« Charge disciplinaire brutale », « ton acrimonieux », « menaces », « exercice abusif du droit de gérance », « climat néfaste », propos à teneur « attentatoire », « atteintes à la dignité », « force de frappe », c’est en ces termes que la juge Myriam Bédard du Tribunal administratif du travail (TAT) condamne le Cégep Lévis-Lauzon à payer d’importants dommages moraux et punitifs pour avoir toléré et exercé du harcèlement psychologique contre un de ses cadres et pour avoir employé des mesures de représailles à la suite d’une plainte que ce dernier avait déposée.
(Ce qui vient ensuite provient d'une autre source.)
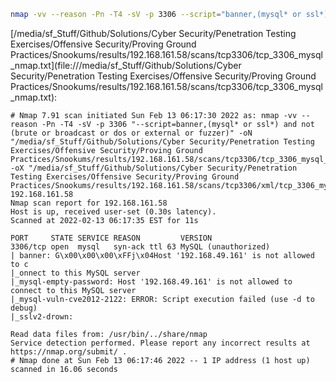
 ```bash
nmap -vv --reason -Pn -T4 -sV -p 3306 --script="banner,(mysql* or ssl*) and not (brute or broadcast or dos or external or fuzzer)" -oN "/media/sf_Stuff/Github/Solutions/Cyber Security/Penetration Testing Exercises/Offensive Security/Proving Ground Practices/Snookums/results/192.168.161.58/scans/tcp3306/tcp_3306_mysql_nmap.txt" -oX "/media/sf_Stuff/Github/Solutions/Cyber Security/Penetration Testing Exercises/Offensive Security/Proving Ground Practices/Snookums/results/192.168.161.58/scans/tcp3306/xml/tcp_3306_mysql_nmap.xml" 192.168.161.58
```

[/media/sf_Stuff/Github/Solutions/Cyber Security/Penetration Testing Exercises/Offensive Security/Proving Ground Practices/Snookums/results/192.168.161.58/scans/tcp3306/tcp_3306_mysql_nmap.txt](file:///media/sf_Stuff/Github/Solutions/Cyber Security/Penetration Testing Exercises/Offensive Security/Proving Ground Practices/Snookums/results/192.168.161.58/scans/tcp3306/tcp_3306_mysql_nmap.txt):

```
# Nmap 7.91 scan initiated Sun Feb 13 06:17:30 2022 as: nmap -vv --reason -Pn -T4 -sV -p 3306 "--script=banner,(mysql* or ssl*) and not (brute or broadcast or dos or external or fuzzer)" -oN "/media/sf_Stuff/Github/Solutions/Cyber Security/Penetration Testing Exercises/Offensive Security/Proving Ground Practices/Snookums/results/192.168.161.58/scans/tcp3306/tcp_3306_mysql_nmap.txt" -oX "/media/sf_Stuff/Github/Solutions/Cyber Security/Penetration Testing Exercises/Offensive Security/Proving Ground Practices/Snookums/results/192.168.161.58/scans/tcp3306/xml/tcp_3306_mysql_nmap.xml" 192.168.161.58
Nmap scan report for 192.168.161.58
Host is up, received user-set (0.30s latency).
Scanned at 2022-02-13 06:17:35 EST for 11s

PORT     STATE SERVICE REASON         VERSION
3306/tcp open  mysql   syn-ack ttl 63 MySQL (unauthorized)
| banner: G\x00\x00\x00\xFFj\x04Host '192.168.49.161' is not allowed to c
|_onnect to this MySQL server
|_mysql-empty-password: Host '192.168.49.161' is not allowed to connect to this MySQL server
|_mysql-vuln-cve2012-2122: ERROR: Script execution failed (use -d to debug)
|_sslv2-drown: 

Read data files from: /usr/bin/../share/nmap
Service detection performed. Please report any incorrect results at https://nmap.org/submit/ .
# Nmap done at Sun Feb 13 06:17:46 2022 -- 1 IP address (1 host up) scanned in 16.06 seconds

```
Cette décision alimente l’inquiétude déjà existante au sein du personnel. D’autant plus que les principales protagonistes du harcèlement psychologique sont la directrice générale du Cégep et la directrice des ressources humaines. Ces deux personnes sont des personnes clés pour régler les litiges en relations de travail. « L’employeur a la responsabilité, par la loi, de maintenir un climat de travail sain et exempt de harcèlement. Nous sommes plus que préoccupé.es des conséquences d’une telle décision sur le traitement, dans l’avenir, des dossiers aussi délicats que le harcèlement psychologique. Qui osera dénoncer à ces mêmes personnes ? » déplore Marie-Pierre Gagné, présidente du Syndicat des professeures et professeurs du Cégep de Lévis‑Lauzon (FNEEQ-CSN).
En plus des dommages, le Cégep a dû dépenser des ressources considérables, en temps et en argent, pour se défendre devant le tribunal. Yves Hallé, président du Syndicat du personnel de soutien du Cégep de Lévis‑Lauzon (FEESP-CSN), avait d’ailleurs interpellé le Collège dans les derniers mois, concernant l’utilisation que le Collège faisait des fonds publics à la suite des départs de deux autres cadres. Or, avec ce jugement, ces questions, qui étaient demeurées sans réponse, sont d’autant plus préoccupantes. M. Hallé se dit « très inquiet pour la suite des choses et l’avenir du Collège ».
Une gestion opaque semble être devenue la norme dans cet établissement collégial. « Des personnes devront répondre de leurs actes. De sérieuses questions devraient d’ailleurs être posées sur le rôle du conseil d’administration. À quel point est-il indépendant de la direction du collège ? Ses membres sont-ils encore en mesure d’assumer leurs obligations légales ? » questionne Ann Gingras, présidente du Conseil central de Québec–Chaudière-Appalaches (CSN). L’inquiétude des syndicats n’est pas étonnante. D’ailleurs, l’automne dernier, malgré l’opposition unanime des syndicats et de la Commission des études, le conseil d’administration a renouvelé le contrat de la directrice générale pour cinq autres années.
Pour les syndicats, c’est l’exercice de la gouvernance au Cégep de Lévis-Lauzon qui devrait être scruté à la loupe. « Bien que les ressources du ministère de l’Éducation et de l’Enseignement supérieur soient monopolisées par la crise sanitaire, il ne faudrait pas que la situation dégénère au risque de devoir exiger une tutelle », conclut pour sa part Ann Gingras.